* **EXERCISE REQUIREMENTS**: From the records below, work out how many lines contain "deux". Reply with that number alone.

* **Saved data entries**:
^^^^
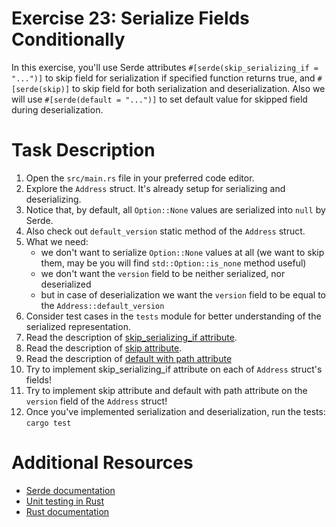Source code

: # Exercise 23: Serialize Fields Conditionally

In this exercise, you'll use Serde attributes `#[serde(skip_serializing_if = "...")]` to skip field for serialization if specified function returns true, and `#[serde(skip)]` to skip field for both serialization and deserialization. Also we will use `#[serde(default = "...")]` to set default value for skipped field during deserialization.

# Task Description

1. Open the `src/main.rs` file in your preferred code editor.
2. Explore the `Address` struct. It's already setup for serializing and deserializing.
3. Notice that, by default, all `Option::None` values are serialized into `null` by Serde.
4. Also check out `default_version` static method of the `Address` struct.
5. What we need:
   - we don't want to serialize `Option::None` values at all (we want to skip them, may be you will find `std::Option::is_none` method useful)
   - we don't want the `version` field to be neither serialized, nor deserialized
   - but in case of deserialization we want the `version` field to be equal to the `Address::default_version`
6. Consider test cases in the `tests` module for better understanding of the serialized representation.
7. Read the description of [skip_serializing_if attribute](https://serde.rs/field-attrs.html#skip_serializing_if).
8. Read the description of [skip attribute](https://serde.rs/field-attrs.html#skip).
9. Read the description of [default with path attribute](https://serde.rs/field-attrs.html#default--path)
10. Try to implement skip_serializing_if attribute on each of `Address` struct's fields!
11. Try to implement skip attribute and default with path attribute on the `version` field of the `Address` struct!
12. Once you've implemented serialization and deserialization, run the tests: `cargo test`

# Additional Resources

* [Serde documentation](https://serde.rs/)
* [Unit testing in Rust](https://doc.rust-lang.org/rust-by-example/testing/unit_testing.html)
* [Rust documentation](https://www.rust-lang.org/learn)

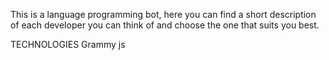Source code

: This is a language programming bot, here you can find a short description of each developer you can think of and choose the one that suits you best.

TECHNOLOGIES
Grammy js

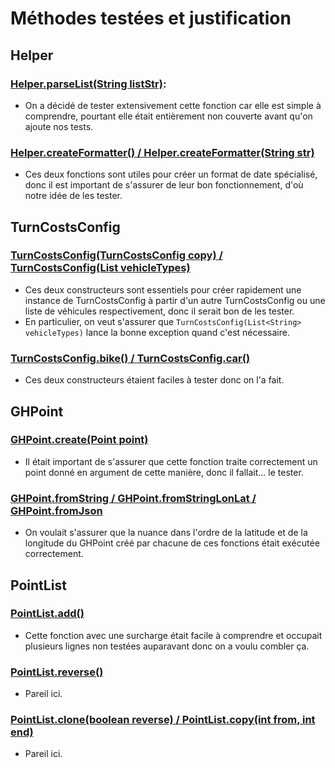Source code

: # Méthodes testées et justification

## Helper
### [Helper.parseList(String listStr)](https://github.com/NathanRazaf/graphhopper-tests/blob/80058846bd7b956fdb5774921aca7324c70d5043/web-api/src/main/java/com/graphhopper/util/Helper.java#L421-#L434):
- On a décidé de tester extensivement cette fonction car elle est simple à comprendre, pourtant elle était entièrement non couverte avant qu'on ajoute nos tests.

### [Helper.createFormatter() / Helper.createFormatter(String str)](https://github.com/NathanRazaf/graphhopper-tests/blob/80058846bd7b956fdb5774921aca7324c70d5043/web-api/src/main/java/com/graphhopper/util/Helper.java#L342-#L353)
- Ces deux fonctions sont utiles pour créer un format de date spécialisé, donc il est important de s'assurer de leur bon fonctionnement, d'où notre idée de les tester.

## TurnCostsConfig
### [TurnCostsConfig(TurnCostsConfig copy) / TurnCostsConfig(List<String> vehicleTypes)](https://github.com/NathanRazaf/graphhopper-tests/blob/80058846bd7b956fdb5774921aca7324c70d5043/web-api/src/main/java/com/graphhopper/util/TurnCostsConfig.java#L47-#L64)
- Ces deux constructeurs sont essentiels pour créer rapidement une instance de TurnCostsConfig à partir d'un autre TurnCostsConfig ou une liste de véhicules respectivement, donc il serait bon de les tester.
- En particulier, on veut s'assurer que `TurnCostsConfig(List<String> vehicleTypes)` lance la bonne exception quand c'est nécessaire.

### [TurnCostsConfig.bike() / TurnCostsConfig.car()](https://github.com/NathanRazaf/graphhopper-tests/blob/80058846bd7b956fdb5774921aca7324c70d5043/web-api/src/main/java/com/graphhopper/util/TurnCostsConfig.java#L36-#L42)
- Ces deux constructeurs étaient faciles à tester donc on l'a fait.

## GHPoint
### [GHPoint.create(Point point)](https://github.com/NathanRazaf/graphhopper-tests/blob/80058846bd7b956fdb5774921aca7324c70d5043/web-api/src/main/java/com/graphhopper/util/shapes/GHPoint.java#L40-#L42)
- Il était important de s'assurer que cette fonction traite correctement un point donné en argument de cette manière, donc il fallait... le tester.

### [GHPoint.fromString / GHPoint.fromStringLonLat / GHPoint.fromJson](https://github.com/NathanRazaf/graphhopper-tests/blob/80058846bd7b956fdb5774921aca7324c70d5043/web-api/src/main/java/com/graphhopper/util/shapes/GHPoint.java#L44-#54)
- On voulait s'assurer que la nuance dans l'ordre de la latitude et de la longitude du GHPoint créé par chacune de ces fonctions était exécutée correctement.

## PointList
### [PointList.add()](https://github.com/NathanRazaf/graphhopper-tests/blob/80058846bd7b956fdb5774921aca7324c70d5043/web-api/src/main/java/com/graphhopper/util/PointList.java#L199-#L216)
- Cette fonction avec une surcharge était facile à comprendre et occupait plusieurs lignes non testées auparavant donc on a voulu combler ça.

### [PointList.reverse()](https://github.com/NathanRazaf/graphhopper-tests/blob/80058846bd7b956fdb5774921aca7324c70d5043/web-api/src/main/java/com/graphhopper/util/PointList.java#L294-#L315)
- Pareil ici.

### [PointList.clone(boolean reverse) / PointList.copy(int from, int end)](https://github.com/NathanRazaf/graphhopper-tests/blob/80058846bd7b956fdb5774921aca7324c70d5043/web-api/src/main/java/com/graphhopper/util/PointList.java#L424-#L469)
- Pareil ici.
^^^^
* **PROBLEM SOLUTION**: 3